C ercasi disperatamente 128 persone per salvare l'agricoltura sarda. La Regione ha fatto due conti e, bontà sua, sta provando a “correre” ai ripari. Il primo passo - mesi di lavoro - è stato quello di quantificare il fabbisogno di personale, ovvero i buchi di organico nell'agenzia Argea, un esercito di 430 dipendenti insufficiente per gestire la trincea, sempre aperta, dei fondi destinati alle imprese agricole.

Diciamolo subito: è una vergogna. Non si alterino i governanti di turno, il problema è vecchio come il cucco. In principio fu l'Etfas, nato nei primi anni Cinquanta per la trasformazione fondiaria e agraria in Sardegna. Poi arrivò la rivoluzione copernicana figlia dell'Europa unita, con il sostegno economico al settore primario, sul modello degli Stati Uniti d'America.

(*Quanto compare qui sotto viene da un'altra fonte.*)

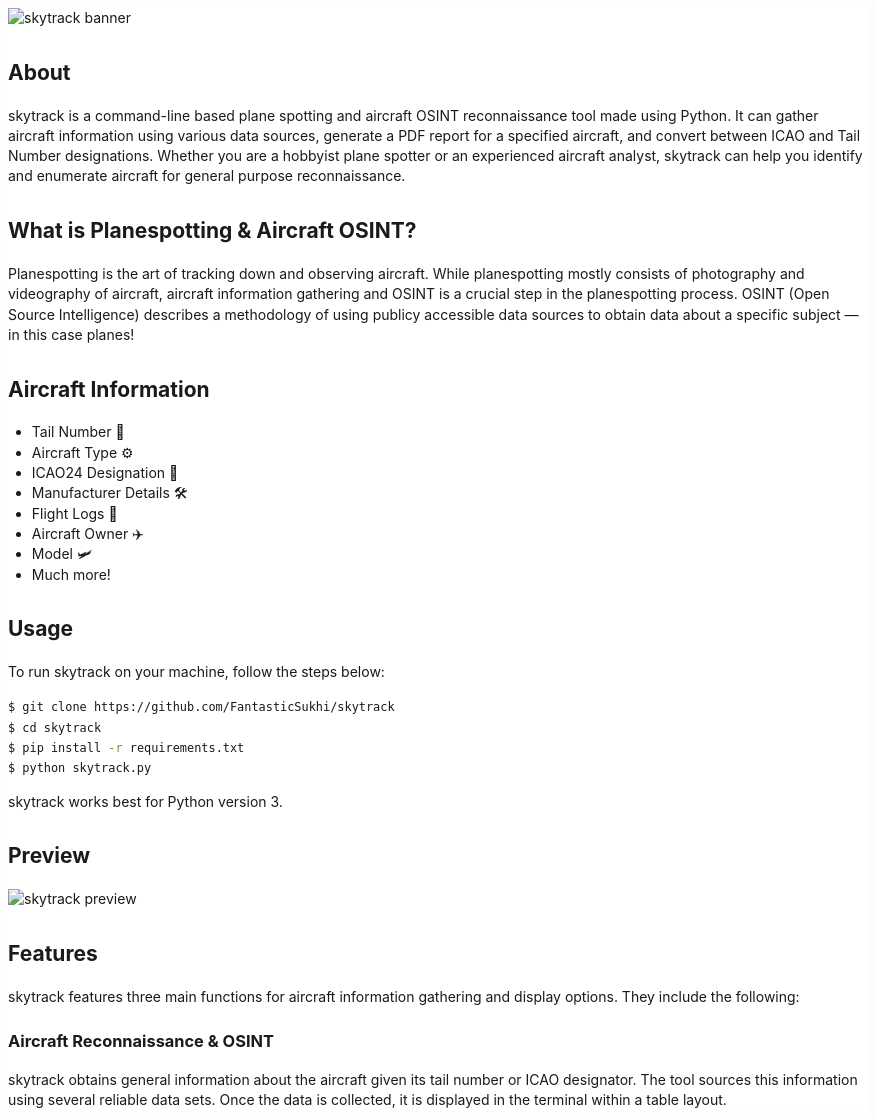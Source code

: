 <img alt="skytrack banner" width="700" src="https://github.com/ANG13T/skytrack/blob/main/assets/data/skytrack_banner.png">

## About
skytrack is a command-line based plane spotting and aircraft OSINT reconnaissance tool made using Python.
It can gather aircraft information using various data sources, generate a PDF report for a specified aircraft, and convert between ICAO and Tail Number designations. 
Whether you are a hobbyist plane spotter or an experienced aircraft analyst, skytrack can help you identify and enumerate aircraft for general purpose reconnaissance.

## What is Planespotting & Aircraft OSINT?
Planespotting is the art of tracking down and observing aircraft. While planespotting mostly consists of photography and videography of aircraft, aircraft information gathering and OSINT is a crucial step in the planespotting process. OSINT (Open Source Intelligence) describes a methodology of using publicy accessible data sources to obtain data about a specific subject — in this case planes! 

## Aircraft Information 
- Tail Number 🛫
- Aircraft Type ⚙️
- ICAO24 Designation 🔎
- Manufacturer Details 🛠
- Flight Logs 📄 
- Aircraft Owner ✈️
- Model 🛩
- Much more!

## Usage
To run skytrack on your machine, follow the steps below:

```bash
$ git clone https://github.com/FantasticSukhi/skytrack
$ cd skytrack
$ pip install -r requirements.txt
$ python skytrack.py
```

skytrack works best for Python version 3.

## Preview

<img alt="skytrack preview" width="500" src="https://github.com/ANG13T/skytrack/blob/main/assets/data/skytrack_preview.png">

## Features
skytrack features three main functions for aircraft information gathering and display options. They include the following:

### Aircraft Reconnaissance & OSINT
skytrack obtains general information about the aircraft given its tail number or ICAO designator.
The tool sources this information using several reliable data sets.
Once the data is collected, it is displayed in the terminal within a table layout.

Anche per questo la vecchia Etfas si era trasformata in Ersat, con una missione sempre meno agronomica e sempre più burocratica: istruire le pratiche e pagare i premi alle imprese agricole. Attorno al pianeta Ersat ruotavano una ventina di satelliti: sperimentazione, ricerca, assistenza e via elencando. La riforma voluta da Renato Soru spazzò via tutto e (non proprio) tutti con la creazione di tre grandi agenzie regionali: Argea (gestione degli aiuti), Laore (assistenza e sviluppo) e Agris (ricerca). Come tutte le rivoluzioni, l'obiettivo era quello di cambiare il mondo (agricolo). Buone le intenzioni, meno i risultati. Con la ricerca, disperata, una dozzina d'anni dopo, di almeno 128 rinforzi.

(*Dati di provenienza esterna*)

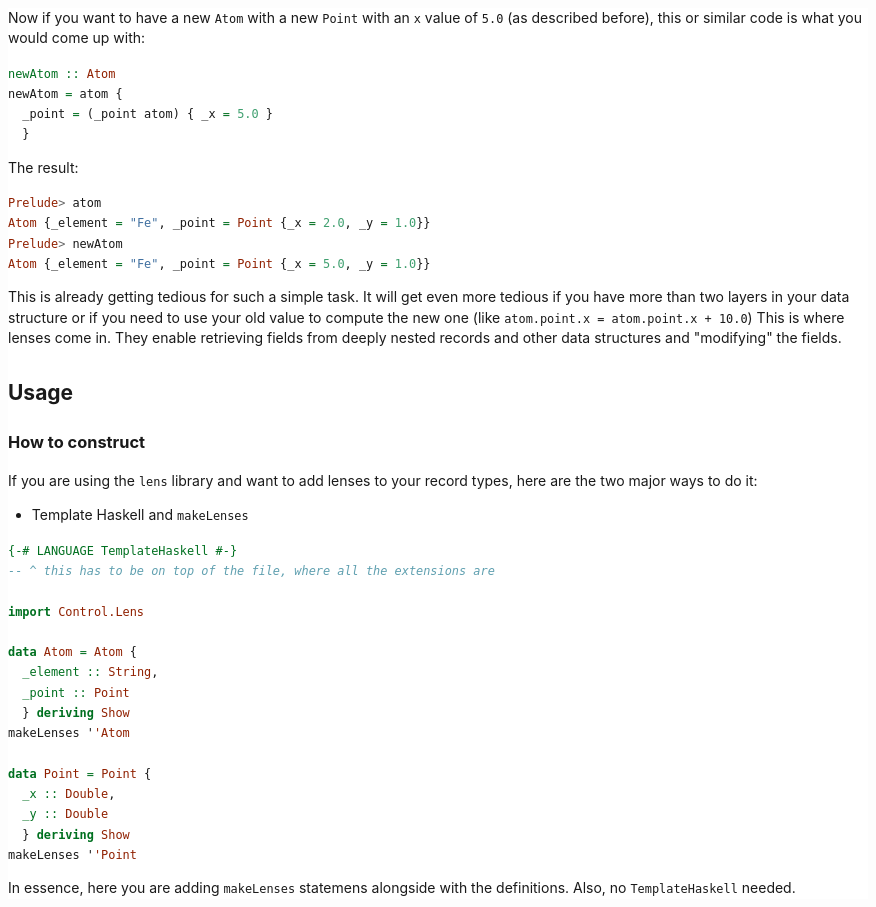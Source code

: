 
Now if you want to have a new `Atom` with a new `Point` with an `x` value of `5.0`
(as described before), this or similar code is what you would come up with:

```haskell
newAtom :: Atom
newAtom = atom {
  _point = (_point atom) { _x = 5.0 }
  }
```

The result:

```haskell
Prelude> atom
Atom {_element = "Fe", _point = Point {_x = 2.0, _y = 1.0}}
Prelude> newAtom
Atom {_element = "Fe", _point = Point {_x = 5.0, _y = 1.0}}
```

This is already getting tedious for such a simple task. It will get even more
tedious if you have more than two layers in your data structure or if you need to
use your old value to compute the new one (like `atom.point.x = atom.point.x + 10.0`)
This is where lenses come in. They enable retrieving fields from deeply nested
records and other data structures and "modifying" the fields.

## Usage

### How to construct

If you are using the `lens` library and want to add lenses to your record types,
here are the two major ways to do it:

* Template Haskell and `makeLenses`

```haskell
{-# LANGUAGE TemplateHaskell #-} 
-- ^ this has to be on top of the file, where all the extensions are

import Control.Lens

data Atom = Atom { 
  _element :: String, 
  _point :: Point
  } deriving Show
makeLenses ''Atom

data Point = Point {
  _x :: Double,
  _y :: Double
  } deriving Show
makeLenses ''Point
```

In essence, here you are adding `makeLenses` statemens alongside with the definitions.
Also, no `TemplateHaskell` needed.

U na squadra di dipendenti regionali con un mandato straordinario: salvare l'agricoltura sarda. Devastata più dalla lentocrazia che dalle bizze del clima. L'alibi del così fan tutti finisce qui. Che Argea rischiasse di essere travolta dal castello di pratiche da gestire era cosa ben nota (e cavalcata) in campagna elettorale. Ma solo ora potrebbe arrivare una leggina in Aula per finanziare (2,7 milioni) la ribattezzata task force che smaltisca l'arretrato. E pensare che in primavera era stato annunciato in pompa magna l'avvio, dal 15 ottobre (scorso), del nuovo organismo pagatore regionale, ovvero la stessa Argea. Il valore aggiunto? Evitare di passare da Roma (Agea) per pagare nell'Isola i premi comunitari. Tutto a posto? Macché: con meno risonanza, il via libera è slittato al 28 febbraio 2020. Sarà la volta buona? I dubbi sono legittimi, considerato che Argea dovrà gestire 90 mila pratiche arretrate, legate soprattutto alle misure agroambientali e ai danni causati dal maltempo nel 2017. A dirla tutta, non c'è nemmeno chiarezza sull'ammontare dell'arretrato: le 90 mila domande da smaltire potrebbe addirittura essere la metà. E pensare che sullo sfondo - fonte assessorato all'Agricoltura - c'è una Sardegna che spende molto meglio di altre regioni i fondi europei. Mistero della fede. Aspettando che l'abbraccio mortale tra burocrati e politici possa partorire la nostra benedetta task force, in commissione (Agricoltura e Bilancio) ovviamente si litiga. E il Consiglio regionale non è stato nemmeno convocato. Coltiviamo ritardi.